La gouvernance extractive, un enjeu stratégique
Dans l’effervescence discrète des salons ministériels de Brazzaville, la deuxième réunion annuelle du Comité exécutif de l’Initiative pour la transparence dans les industries extractives a consacré la priorité accordée par le gouvernement à la reddition de comptes. Sous l’autorité de Christian Yoka, ministre des Finances, la séance a réuni les titulaires de portefeuilles clés – Économie forestière, Environnement – ainsi qu’une délégation pluraliste d’opérateurs et d’ONG. À l’horizon, la publication du rapport ITIE 2024, attendue avant la fin 2025, servira de banc d’essai pour la prochaine évaluation internationale du dossier congolais.
Depuis que Brazzaville a adhéré aux principes ITIE, la diplomatie congolaise a fait de la transparence un atout dans ses négociations avec les partenaires techniques et financiers. « Notre feuille de route n’est pas seulement normative, elle est un outil d’attractivité », observe un conseiller économique étranger accrédité auprès du gouvernement. Les réformes fiscales engagées depuis 2022 ont renforcé le contrôle des flux de revenus, tandis que la numérisation des déclarations douanières promet, à moyen terme, une traçabilité accrue des exportations pétrolières et minières.
Les avancées réalisées depuis la dernière revue
Le précédent cycle de validation, clos en 2022, avait salué la coopération interministérielle et la qualité des données publiées, tout en recommandant une consolidation des audits indépendants. La session de juillet 2025 a mis en lumière des progrès notables : publication semestrielle des paiements des compagnies pétrolières, harmonisation des nomenclatures fiscales et déploiement d’une plateforme de consultation publique hébergée par le Trésor. Selon les chiffres préliminaires, 92 % des recettes issues des hydrocarbures ont été rapprochées des déclarations d’entreprises, contre 78 % deux ans plus tôt.

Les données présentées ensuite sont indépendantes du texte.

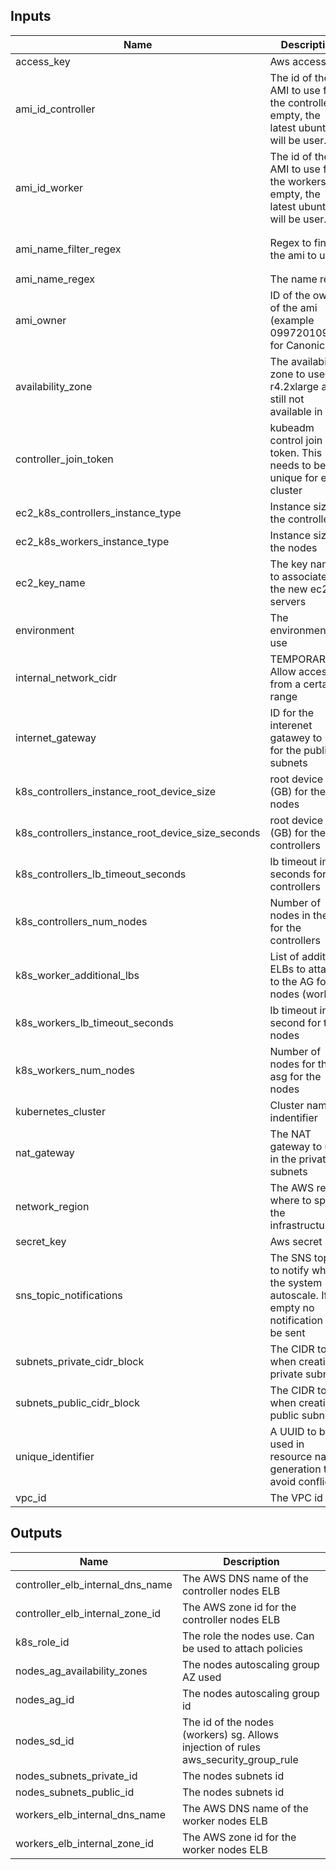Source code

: 
## Inputs

| Name | Description | Type | Default | Required |
|------|-------------|:----:|:-----:|:-----:|
| access_key | Aws access key | string | - | yes |
| ami_id_controller | The id of the AMI to use for the controller. If empty, the latest ubuntu will be user. | string | `` | no |
| ami_id_worker | The id of the AMI to use for the workers. If empty, the latest ubuntu will be user. | string | `` | no |
| ami_name_filter_regex | Regex to find the ami to use | string | `ubuntu/images/hvm-ssd/ubuntu-xenial-16.04-amd64-server-*` | no |
| ami_name_regex | The name regex | string | `^.*` | no |
| ami_owner | ID of the owner of the ami (example 099720109477 for Canonical) | string | `099720109477` | no |
| availability_zone | The availability zone to use. r4.2xlarge are still not available in C | list | `<list>` | no |
| controller_join_token | kubeadm control join token. This needs to be unique for each cluster | string | - | yes |
| ec2_k8s_controllers_instance_type | Instance size for the controllers | string | - | yes |
| ec2_k8s_workers_instance_type | Instance size for the nodes | string | - | yes |
| ec2_key_name | The key name to associate to the new ec2 servers | string | - | yes |
| environment | The environment to use | string | - | yes |
| internal_network_cidr | TEMPORARY: Allow access from a certain ip range | string | - | yes |
| internet_gateway | ID for the interenet gatawey to use for the public subnets | string | - | yes |
| k8s_controllers_instance_root_device_size | root device size (GB) for the nodes | string | `40` | no |
| k8s_controllers_instance_root_device_size_seconds | root device size (GB) for the controllers | string | `40` | no |
| k8s_controllers_lb_timeout_seconds | lb timeout in seconds for the controllers | string | `60` | no |
| k8s_controllers_num_nodes | Number of nodes in the asg for the controllers | string | - | yes |
| k8s_worker_additional_lbs | List of additional ELBs to attach to the AG for nodes (workers) | list | `<list>` | no |
| k8s_workers_lb_timeout_seconds | lb timeout in second for the nodes | string | `60` | no |
| k8s_workers_num_nodes | Number of nodes for the asg for the nodes | string | - | yes |
| kubernetes_cluster | Cluster name indentifier | string | - | yes |
| nat_gateway | The NAT gateway to use in the private subnets | string | - | yes |
| network_region | The AWS region where to spin the infrastructure | string | - | yes |
| secret_key | Aws secret key | string | - | yes |
| sns_topic_notifications | The SNS topic to notify when the system autoscale. If empty no notification will be sent | string | `` | no |
| subnets_private_cidr_block | The CIDR to use when creating private subnets | list | - | yes |
| subnets_public_cidr_block | The CIDR to use when creating public subnets | list | - | yes |
| unique_identifier | A UUID to be used in resource names generation to avoid conflicts | string | - | yes |
| vpc_id | The VPC id | string | - | yes |

## Outputs

| Name | Description |
|------|-------------|
| controller_elb_internal_dns_name | The AWS DNS name of the controller nodes ELB |
| controller_elb_internal_zone_id | The AWS zone id for the controller nodes ELB |
| k8s_role_id | The role the nodes use. Can be used to attach policies |
| nodes_ag_availability_zones | The nodes autoscaling group AZ used |
| nodes_ag_id | The nodes autoscaling group id |
| nodes_sd_id | The id of the nodes (workers) sg. Allows injection of rules aws_security_group_rule |
| nodes_subnets_private_id | The nodes subnets id |
| nodes_subnets_public_id | The nodes subnets id |
| workers_elb_internal_dns_name | The AWS DNS name of the worker nodes ELB |
| workers_elb_internal_zone_id | The AWS zone id for the worker nodes ELB |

Ces résultats traduisent, pour les acteurs de la société civile, un basculement d’une culture de l’obligation à une culture de la performance. « L’administration prend désormais l’initiative de partager l’information avant d’y être contrainte », souligne un représentant d’ONG présent à la réunion. Une dynamique que le ministère des Finances entend consolider par des ateliers régionaux destinés aux collectivités locales afin de mieux articuler recettes nationales et retombées territoriales.
Les défis structurels au cœur du calendrier de validation
Malgré ces avancées, le secrétaire permanent de l’ITIE Congo, Florent Michel Okoko, n’a pas éludé les écueils. Il subsiste des dysfonctionnements au sein de certaines commissions techniques, qui ralentissent la remontée de données issues des concessions minières de la cuvette centrale. L’enjeu est d’autant plus aigu que la norme ITIE version 2023 impose désormais un reporting social et environnemental détaillé, incluant la divulgation des contrats et des bénéficiaires effectifs.
Le défi logistique se double d’un impératif diplomatique : maintenir la confiance des investisseurs sans exposer des informations jugées sensibles pour la souveraineté économique. Brazzaville cherche donc un juste milieu, inspiré des pratiques de pays comparables en Afrique centrale, afin d’articuler transparence et compétitivité. Le ministre Yoka l’a rappelé lors de la séance : « Il s’agit d’aller vers plus de clarté sans compromettre nos objectifs de développement. »
Un horizon diplomatique pour la démarche congolaise
La préparation du rapport ITIE 2024 s’inscrit dans une conjoncture régionale marquée par la transition énergétique mondiale et la concurrence accrue entre États producteurs. Le Congo mise sur son engagement à la transparence pour diversifier ses partenariats au-delà des traditionnels bailleurs multilatéraux. Déjà, plusieurs banques de développement ont conditionné de futures lignes de crédit à la réussite de la validation ITIE 2025, voyant dans cet exercice un baromètre de stabilité réglementaire.
D’un point de vue interne, le rapport à venir devrait clarifier la contribution des forêts à l’économie nationale, un thème jugé stratégique dans le cadre du marché carbone émergent. Pour l’heure, les experts conviés préconisent l’intégration d’indicateurs de valeur ajoutée locale afin de rendre plus visibles les retombées pour les communautés riveraines. Autrement dit, la transparence ne se limite plus à un tableau de chiffres ; elle devient la trame d’un récit national où la gestion durable des ressources sert de vecteur de diplomatie économique et de cohésion sociale.
À mesure que s’approche l’échéance de validation, la confiance affichée par le Comité exécutif repose sur une conviction : la démonstration, chiffres à l’appui, qu’une gouvernance extractive exigeante peut rimer avec stabilité politique. Forte de cette certitude, Brazzaville avance, sûre que la lumière projetée par l’ITIE ne sera pas un projecteur inquisitorial, mais le phare guidant un développement responsable et solidaire.